> DATA UNDER STUDY
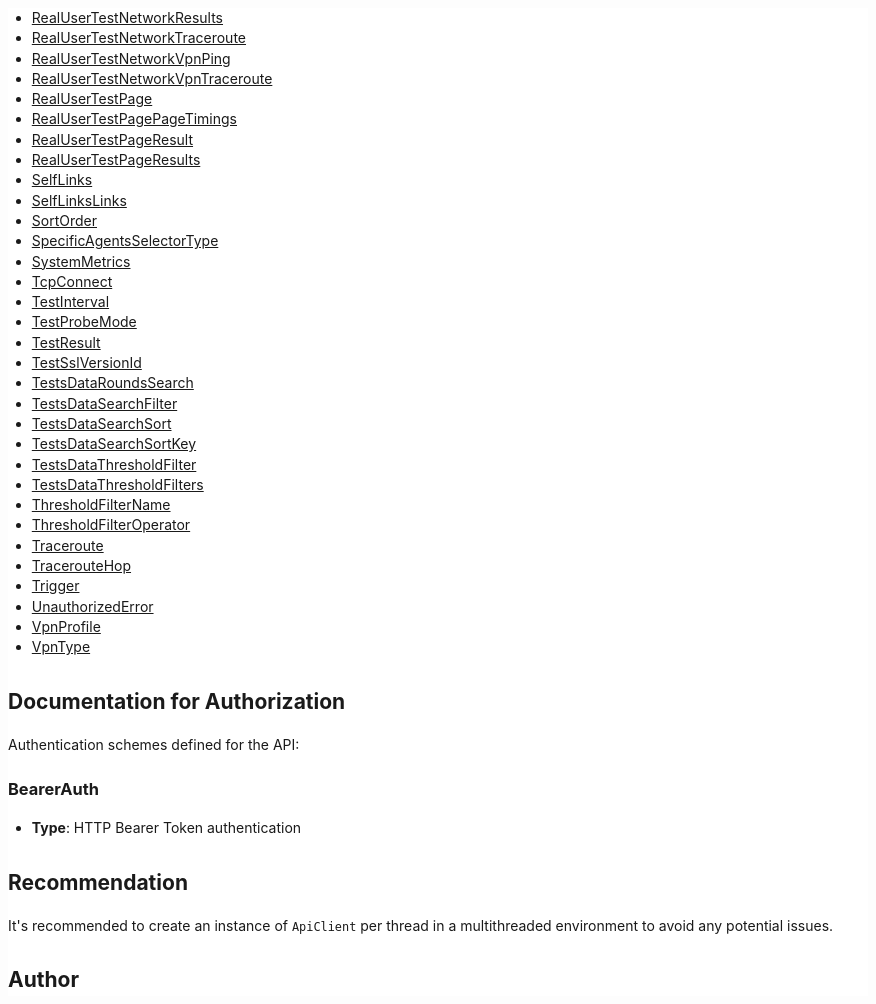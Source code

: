  - [RealUserTestNetworkResults](docs/RealUserTestNetworkResults.md)
 - [RealUserTestNetworkTraceroute](docs/RealUserTestNetworkTraceroute.md)
 - [RealUserTestNetworkVpnPing](docs/RealUserTestNetworkVpnPing.md)
 - [RealUserTestNetworkVpnTraceroute](docs/RealUserTestNetworkVpnTraceroute.md)
 - [RealUserTestPage](docs/RealUserTestPage.md)
 - [RealUserTestPagePageTimings](docs/RealUserTestPagePageTimings.md)
 - [RealUserTestPageResult](docs/RealUserTestPageResult.md)
 - [RealUserTestPageResults](docs/RealUserTestPageResults.md)
 - [SelfLinks](docs/SelfLinks.md)
 - [SelfLinksLinks](docs/SelfLinksLinks.md)
 - [SortOrder](docs/SortOrder.md)
 - [SpecificAgentsSelectorType](docs/SpecificAgentsSelectorType.md)
 - [SystemMetrics](docs/SystemMetrics.md)
 - [TcpConnect](docs/TcpConnect.md)
 - [TestInterval](docs/TestInterval.md)
 - [TestProbeMode](docs/TestProbeMode.md)
 - [TestResult](docs/TestResult.md)
 - [TestSslVersionId](docs/TestSslVersionId.md)
 - [TestsDataRoundsSearch](docs/TestsDataRoundsSearch.md)
 - [TestsDataSearchFilter](docs/TestsDataSearchFilter.md)
 - [TestsDataSearchSort](docs/TestsDataSearchSort.md)
 - [TestsDataSearchSortKey](docs/TestsDataSearchSortKey.md)
 - [TestsDataThresholdFilter](docs/TestsDataThresholdFilter.md)
 - [TestsDataThresholdFilters](docs/TestsDataThresholdFilters.md)
 - [ThresholdFilterName](docs/ThresholdFilterName.md)
 - [ThresholdFilterOperator](docs/ThresholdFilterOperator.md)
 - [Traceroute](docs/Traceroute.md)
 - [TracerouteHop](docs/TracerouteHop.md)
 - [Trigger](docs/Trigger.md)
 - [UnauthorizedError](docs/UnauthorizedError.md)
 - [VpnProfile](docs/VpnProfile.md)
 - [VpnType](docs/VpnType.md)


<a id="documentation-for-authorization"></a>
## Documentation for Authorization


Authentication schemes defined for the API:
<a id="BearerAuth"></a>
### BearerAuth

- **Type**: HTTP Bearer Token authentication


## Recommendation

It's recommended to create an instance of `ApiClient` per thread in a multithreaded environment to avoid any potential issues.

## Author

> WORK ORDER
Copy out precisely the lines from the line with "Authentication schemes defined" to the line with "## Recommendation" in the material above, including those two lines and omitting all the rest.

> ANSWER AREA
Authentication schemes defined for the API:
<a id="BearerAuth"></a>
### BearerAuth

- **Type**: HTTP Bearer Token authentication


## Recommendation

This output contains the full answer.